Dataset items
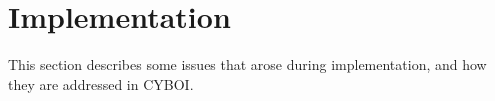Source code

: %
%
%
%
%
%
%

\section{Implementation}
\label{implementation_heading}

This section describes some issues that arose during implementation, and how
they are addressed in CYBOI.







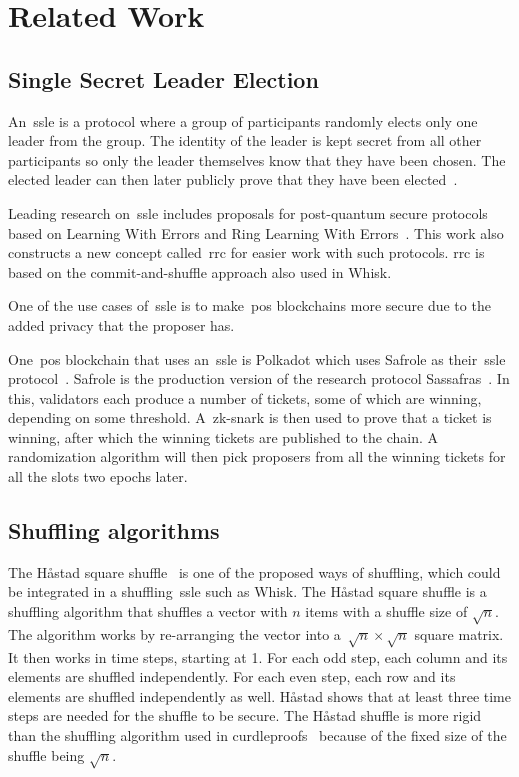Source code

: \section{Related Work}\label{sec:related-work}




\subsection{Single Secret Leader Election}\label{sec:related-work-SSLE}
An~\gls{ssle} is a protocol where a group of participants randomly elects only one leader from the group.
The identity of the leader is kept secret from all other participants so only the leader themselves know that they have been chosen.
The elected leader can then later publicly prove that they have been elected~\cite{10.1145/3419614.3423258}.

Leading research on~\gls{ssle} includes proposals for post-quantum secure protocols based on Learning With Errors and Ring Learning With Errors~\cite{cryptoeprint:2023/1241}.
This work also constructs a new concept called~\gls{rrc} for easier work with such protocols.
\gls{rrc} is based on the commit-and-shuffle approach also used in Whisk.

One of the use cases of~\gls{ssle} is to make~\gls{pos} blockchains more secure due to the added privacy that the proposer has.

One~\gls{pos} blockchain that uses an~\gls{ssle} is Polkadot which uses Safrole as their~\gls{ssle} protocol~\cite{safrole}.
Safrole is the production version of the research protocol Sassafras~\cite{sassafras}.
In this, validators each produce a number of tickets, some of which are winning, depending on some threshold.
A~\gls{zk-snark} is then used to prove that a ticket is winning, after which the winning tickets are published to the chain.
A randomization algorithm will then pick proposers from all the winning tickets for all the slots two epochs later.



\subsection{Shuffling algorithms}\label{subsec:related-work-shuffling-algorithm}

The Håstad square shuffle~\cite{haastad2006square} is one of the proposed ways of shuffling, which could be integrated in a shuffling~\gls{ssle} such as Whisk.
The Håstad square shuffle is a shuffling algorithm that shuffles a vector with $n$ items with a shuffle size of $\sqrt {n}$.
The algorithm works by re-arranging the vector into a~$\sqrt{n}\times\sqrt{n}$ square matrix.
It then works in time steps, starting at 1.
For each odd step, each column and its elements are shuffled independently.
For each even step, each row and its elements are shuffled independently as well.
Håstad shows that at least three time steps are needed for the shuffle to be secure.
The Håstad shuffle is more rigid than the shuffling algorithm used in curdleproofs~\cite{cryptoeprint:2022/560} because of the fixed size of the shuffle being $\sqrt{n}$.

- TASK TO CARRY OUT -
Please report how many lines in the records above contain the word "been", and give nothing but the number.

- OUTPUT FOR THIS TASK -
2